Work request:
For the data below, please report each line where the word "Seow" is found.

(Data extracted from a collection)
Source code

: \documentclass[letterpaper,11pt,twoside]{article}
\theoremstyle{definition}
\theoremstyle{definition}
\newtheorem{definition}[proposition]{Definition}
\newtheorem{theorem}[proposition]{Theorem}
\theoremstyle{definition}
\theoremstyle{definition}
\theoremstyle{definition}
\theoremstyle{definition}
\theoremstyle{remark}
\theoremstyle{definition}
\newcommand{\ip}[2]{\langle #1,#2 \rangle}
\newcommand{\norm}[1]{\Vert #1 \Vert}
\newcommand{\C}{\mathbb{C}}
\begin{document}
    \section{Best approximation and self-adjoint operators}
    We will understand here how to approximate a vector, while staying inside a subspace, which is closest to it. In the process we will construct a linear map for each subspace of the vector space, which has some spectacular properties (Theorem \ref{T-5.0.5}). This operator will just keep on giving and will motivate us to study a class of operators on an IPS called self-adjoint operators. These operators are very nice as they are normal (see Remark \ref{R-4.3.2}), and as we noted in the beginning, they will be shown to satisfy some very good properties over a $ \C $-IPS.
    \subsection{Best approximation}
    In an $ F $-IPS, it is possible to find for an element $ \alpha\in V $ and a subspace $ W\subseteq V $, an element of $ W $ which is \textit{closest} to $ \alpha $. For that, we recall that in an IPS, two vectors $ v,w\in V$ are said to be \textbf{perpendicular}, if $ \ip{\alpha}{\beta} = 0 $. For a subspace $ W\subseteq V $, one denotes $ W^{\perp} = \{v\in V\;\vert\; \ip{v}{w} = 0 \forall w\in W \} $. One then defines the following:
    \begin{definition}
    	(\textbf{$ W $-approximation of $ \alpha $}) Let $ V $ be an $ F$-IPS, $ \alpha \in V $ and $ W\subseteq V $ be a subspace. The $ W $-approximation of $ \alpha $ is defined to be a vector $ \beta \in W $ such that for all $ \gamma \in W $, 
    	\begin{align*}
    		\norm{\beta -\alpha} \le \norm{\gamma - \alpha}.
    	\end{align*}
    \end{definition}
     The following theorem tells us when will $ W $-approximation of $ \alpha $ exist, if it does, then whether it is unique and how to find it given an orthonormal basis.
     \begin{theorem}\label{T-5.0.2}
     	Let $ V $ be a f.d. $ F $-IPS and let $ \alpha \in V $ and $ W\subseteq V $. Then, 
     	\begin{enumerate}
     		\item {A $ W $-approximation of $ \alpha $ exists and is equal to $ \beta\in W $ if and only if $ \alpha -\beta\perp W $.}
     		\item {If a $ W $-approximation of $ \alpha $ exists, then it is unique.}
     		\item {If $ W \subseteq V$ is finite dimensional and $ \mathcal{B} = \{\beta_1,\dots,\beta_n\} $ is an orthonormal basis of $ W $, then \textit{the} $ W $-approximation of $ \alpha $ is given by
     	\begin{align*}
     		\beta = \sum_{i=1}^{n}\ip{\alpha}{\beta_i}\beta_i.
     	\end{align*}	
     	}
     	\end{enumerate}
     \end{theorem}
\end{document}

==

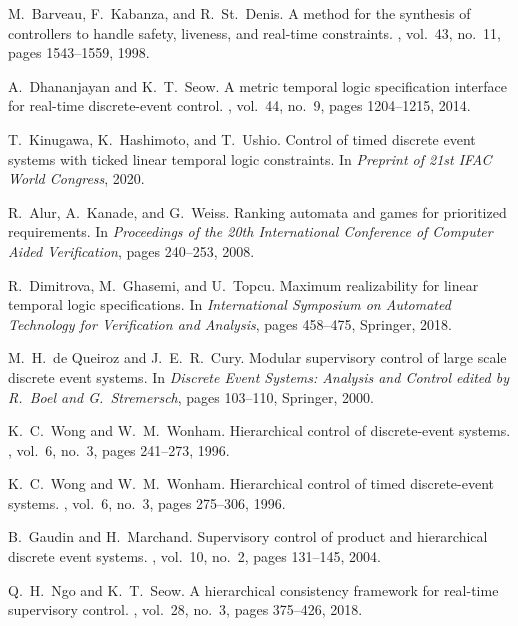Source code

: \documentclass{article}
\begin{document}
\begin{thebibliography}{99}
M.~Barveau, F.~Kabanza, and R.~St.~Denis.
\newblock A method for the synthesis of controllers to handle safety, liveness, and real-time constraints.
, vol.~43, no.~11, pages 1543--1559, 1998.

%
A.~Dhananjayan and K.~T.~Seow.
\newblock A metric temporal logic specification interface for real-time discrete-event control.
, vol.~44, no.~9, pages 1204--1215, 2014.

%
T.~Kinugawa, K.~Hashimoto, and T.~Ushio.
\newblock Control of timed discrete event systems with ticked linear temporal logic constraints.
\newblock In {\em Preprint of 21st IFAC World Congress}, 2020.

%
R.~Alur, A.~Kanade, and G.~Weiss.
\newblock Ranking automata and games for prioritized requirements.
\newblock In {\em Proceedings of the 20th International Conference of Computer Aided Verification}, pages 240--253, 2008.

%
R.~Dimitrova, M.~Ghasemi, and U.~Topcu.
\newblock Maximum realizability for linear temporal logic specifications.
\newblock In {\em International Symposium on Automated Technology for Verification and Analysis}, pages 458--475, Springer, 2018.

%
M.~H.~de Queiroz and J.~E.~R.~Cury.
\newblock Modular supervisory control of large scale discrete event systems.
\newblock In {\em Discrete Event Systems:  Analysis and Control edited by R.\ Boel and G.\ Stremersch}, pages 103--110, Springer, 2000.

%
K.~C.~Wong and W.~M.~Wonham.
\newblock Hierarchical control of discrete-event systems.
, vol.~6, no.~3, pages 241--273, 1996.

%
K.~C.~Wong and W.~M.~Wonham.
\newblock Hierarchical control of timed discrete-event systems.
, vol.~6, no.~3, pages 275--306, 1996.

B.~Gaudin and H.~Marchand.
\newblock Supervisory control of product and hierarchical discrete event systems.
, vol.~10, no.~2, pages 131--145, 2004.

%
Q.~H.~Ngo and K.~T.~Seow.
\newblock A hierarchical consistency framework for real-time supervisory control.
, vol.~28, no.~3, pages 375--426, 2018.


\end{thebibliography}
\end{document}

Problem solution:
A.~Dhananjayan and K.~T.~Seow.
Q.~H.~Ngo and K.~T.~Seow.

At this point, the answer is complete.